◆ PROBLEM ◆
Report the count of lines with "https" in the data below, and no other words.

Rendered images with source text
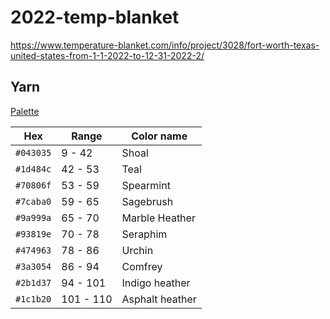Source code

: # 2022-temp-blanket

https://www.temperature-blanket.com/info/project/3028/fort-worth-texas-united-states-from-1-1-2022-to-12-31-2022-2/

## Yarn

[Palette](https://www.crochet.com/yarn/palette/c/5420132)

| Hex | Range | Color name |
|-----|-------|------------|
| `#043035` | 9 - 42 | Shoal |
| `#1d484c` | 42 - 53 | Teal |
| `#70806f` | 53 - 59 | Spearmint |
| `#7caba0` | 59 - 65 | Sagebrush |
| `#9a999a` | 65 - 70 | Marble Heather |
| `#93819e` | 70 - 78 | Seraphim |
| `#474963` | 78 - 86 | Urchin |
| `#3a3054` | 86 - 94 | Comfrey |
| `#2b1d37` | 94 - 101 | Indigo heather |
| `#1c1b20` | 101 - 110 | Asphalt heather |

◆ RESULT OF THIS TASK ◆
2